Panglima TNI menjelaskan mengatakan dalam rangkaian Hari TNI ke-71, TNI ingin membangun suatu tradisi luhur, mengenang dan menghormati para pahlawan pelaku sejarah yang berjasa terhadap negara Indonesia. “Dengan tradisi seperti ini, kita tidak melupakan sejarah. Disini ada Gus Dur dan KH Hasyim Asyari, semuanya kental dengan sejarah nilai-nilai yang perlu ditauladani,” ungkap Jenderal TNI Gatot Nurmantyo.
Lebih lanjut Jenderal TNI Gatot Nurmantyo mengatakan tanggal 17 Agustus sebagai Hari Kemerdekaan, 5 Oktober sebagai Hari TNI, 22 Oktober sebagai hari dicetuskannya Resolusi Jihad NU dan 10 Nopember sebagai Hari Pahlawan.

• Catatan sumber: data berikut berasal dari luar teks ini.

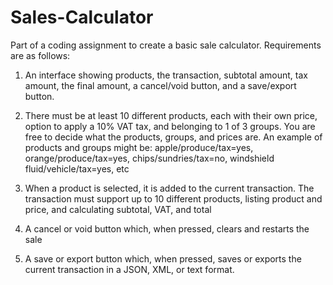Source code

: # Sales-Calculator

Part of a coding assignment to create a basic sale calculator. Requirements are as follows:

1. An interface showing products, the transaction, subtotal amount, tax amount, the final amount, a cancel/void button, and a save/export button.

2. There must be at least 10 different products, each with their own price, option to apply a 10% VAT tax, and belonging to 1 of 3 groups. You are free to decide what the products, groups, and prices are. An example of products and groups might be: apple/produce/tax=yes, orange/produce/tax=yes, chips/sundries/tax=no, windshield fluid/vehicle/tax=yes, etc

3. When a product is selected, it is added to the current transaction. The transaction must support up to 10 different products, listing product and price, and calculating subtotal, VAT, and total

4. A cancel or void button which, when pressed, clears and restarts the sale

5. A save or export button which, when pressed, saves or exports the current transaction in a JSON, XML, or text format.
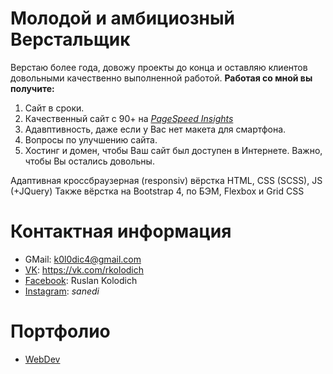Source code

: # Молодой и амбициозный Верстальщик
Верстаю более года, довожу проекты до конца и оставляю клиентов довольными качественно выполненной работой.
**Работая со мной вы получите:**
1) Сайт в сроки.
2) Качественный сайт с 90+ на  *[PageSpeed Insights](https://developers.google.com/speed/pagespeed/insights/?hl=RU)*
3) Адавптивность, даже если у Вас нет макета для смартфона.
4) Вопросы по улучшению сайта.
5) Хостинг и домен, чтобы Ваш сайт был доступен в Интернете.
Важно, чтобы Вы остались довольны.

Адаптивная кроссбраузерная (responsiv) вёрстка HTML, CSS (SCSS), JS (+JQuery)
Также вёрстка на Bootstrap 4, по БЭМ, Flexbox и Grid CSS

# Контактная информация
* GMail: k0l0dic4@gmail.com
* [VK](https://vk.com/rkolodich): https://vk.com/rkolodich
* [Facebook](https://www.facebook.com/ruslan.kolodich): Ruslan Kolodich
* [Instagram](https://www.instagram.com/_sanedi_/?hl=ru): _sanedi_

# Портфолио
* [WebDev](https://kolodich.github.io/sites/WebDev/)
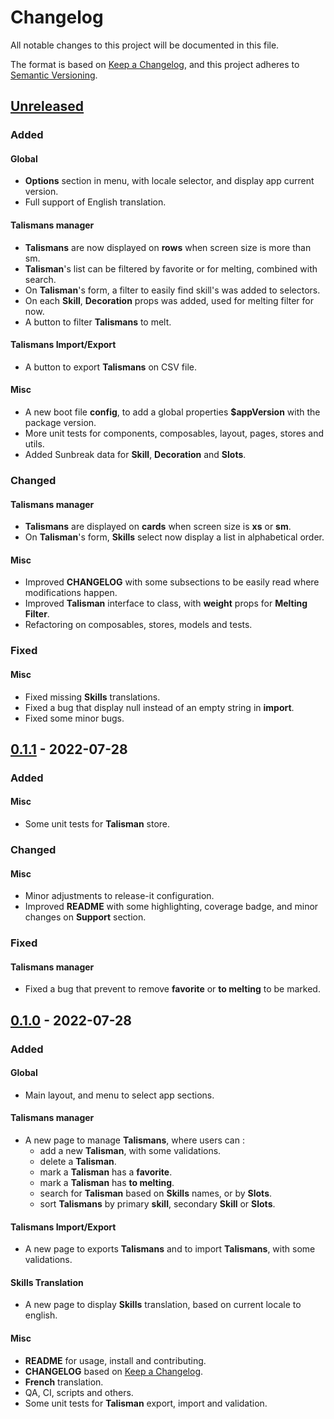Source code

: # Changelog

All notable changes to this project will be documented in this file.

The format is based on [Keep a Changelog](https://keepachangelog.com/en/1.0.0/),
and this project adheres to [Semantic Versioning](https://semver.org/spec/v2.0.0.html).

## [Unreleased]

### Added

#### Global

- **Options** section in menu, with locale selector, and display app current version.
- Full support of English translation.

#### Talismans manager

- **Talismans** are now displayed on **rows** when screen size is more than sm.
- **Talisman**'s list can be filtered by favorite or for melting, combined with search.
- On **Talisman**'s form, a filter to easily find skill's was added to selectors.
- On each **Skill**, **Decoration** props was added, used for melting filter for now.
- A button to filter **Talismans** to melt.

#### Talismans Import/Export

- A button to export **Talismans** on CSV file.

#### Misc

- A new boot file **config**, to add a global properties **$appVersion** with the package version.
- More unit tests for components, composables, layout, pages, stores and utils.
- Added Sunbreak data for **Skill**, **Decoration** and **Slots**.

### Changed

#### Talismans manager
- **Talismans** are displayed on **cards** when screen size is **xs** or **sm**.
- On **Talisman**'s form, **Skills** select now display a list in alphabetical order.

#### Misc
- Improved **CHANGELOG** with some subsections to be easily read where modifications happen.
- Improved **Talisman** interface to class, with **weight** props for **Melting Filter**.
- Refactoring on composables, stores, models and tests.

### Fixed

#### Misc
- Fixed missing **Skills** translations.
- Fixed a bug that display null instead of an empty string in **import**.
- Fixed some minor bugs.

## [0.1.1] - 2022-07-28

### Added

#### Misc
- Some unit tests for **Talisman** store.

### Changed

#### Misc
- Minor adjustments to release-it configuration.
- Improved **README** with some highlighting, coverage badge, and minor changes on **Support** section.

### Fixed

#### Talismans manager

- Fixed a bug that prevent to remove **favorite** or **to melting** to be marked.

## [0.1.0] - 2022-07-28

### Added

#### Global
 - Main layout, and menu to select app sections.

#### Talismans manager
- A new page to manage **Talismans**, where users can :
  - add a new **Talisman**, with some validations.
  - delete a **Talisman**.
  - mark a **Talisman** has a **favorite**.
  - mark a **Talisman** has **to melting**.
  - search for **Talisman** based on **Skills** names, or by **Slots**.
  - sort **Talismans** by primary **skill**, secondary **Skill** or **Slots**.

#### Talismans Import/Export
- A new page to exports **Talismans** and to import **Talismans**, with some validations.

#### Skills Translation
- A new page to display **Skills** translation, based on current locale to english.

#### Misc

- **README** for usage, install and contributing.
- **CHANGELOG** based on [Keep a Changelog](https://keepachangelog.com/en/1.0.0/).
- **French** translation.
- QA, CI, scripts and others.
- Some unit tests for **Talisman** export, import and validation.


[Unreleased]: https://gitlab.com/sparda-of-nosgoth/mhrs-talismans-manager/-/compare/0.1.1...main
[0.1.1]: https://gitlab.com/sparda-of-nosgoth/mhrs-talismans-manager/-/compare/0.1.0...0.1.1
[0.1.0]: https://gitlab.com/sparda-of-nosgoth/mhrs-talismans-manager/-/tags/0.1.0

Empat (4) rangkaian peristiwa penting yang bersentuhan langsung dengan Kedaulatan Indonesia dan sejarah TNI, sehingga saling mempengaruhi dan menguatkan.
“Setelah 17 Agustus ketika NICA membonceng Sekutu untuk kembali menyerang, maka Bung Karno sowan minta fatwa untuk jihad, selanjutnya KH. Hasyim Asyari megeluarkan fatwa jihad pada 22 Oktober dan dilanjutkan dengan perjuangan serentak pada 10 November,” kata Panglima.
Saat itu, TNI baru lahir sekitar dua bulanan, belum ada kekuatan, senjata terbatas dan harus menghadap tentara sekutu yang jago perang dan memiliki persenjataan modern saat itu. “Namun rakyat dengan TNI bersama-sama menghadapinya dengan energi sosial merdeka atau mati akhirnya bisa mengusir bangsa kolonial bahkan membunuh Panglimanya Jenderal Malaby,”ungkapnya.
Jenderal Bintang empat ini juga menekankan perjuangan dan kepentingan mempertahankan kedaulatan negara berdimensi lintas etnis dan lintas wilayah, siapapun dan dimanapun mempunyai kewajiban sama untuk membela bangsa dan negara Republik Indonesia. Sebagai contohnya, Komandan penyerangan terhadap sekutu di Surabaya adalah Singa Jawa Barat KH. Abas seorang pimpinan pondok pesantren Buntet Cirebon.
“Kita harus bergandengan tangan saling bantu, pantang menyerah, komitmen, rela berkorban, yang terpenting berjuang tulus dan ikhlas tidak punya kepentingan apa-apa untuk bangsa dan negara,” imbau mantan Kasad.
Indonesia memiliki banyak sifat dan karakter budaya yang tidak dimiliki bangsa lain sehingga merupakan penguat persatuan dan kesatuan Indonesia dalam mewujudkan Indonesia Raya. “Ini yang perlu ditauladani dalam ziarah ini, agar generasi muda TNI tidak melupakan sejarah dan mencontoh untuk melanjutkan perjuangan yang semakin sulit,” terang PanglimaTNI.
Sejak awal, TNI memang tidak dirancang untuk berperang atau bertempur sendiri. TNI menyadari bahwa keberadaannya berasal dari rakyat, berstatus anak kandung rakyat dan dibesarkan oleh rakyat, maka tidak ada alasan bagi prajurit TNI untuk selalu dekat, bersama-sama dan menghormati serta membela Rakyat.
“Berdasarkan realitas tersebut, maka telah terbangun suatu pemahaman bersama diantara seluruh prajurit TNI bahwa Bersama Rakyat TNI Kuat, Hebat dan Profesional,” pungkasnya.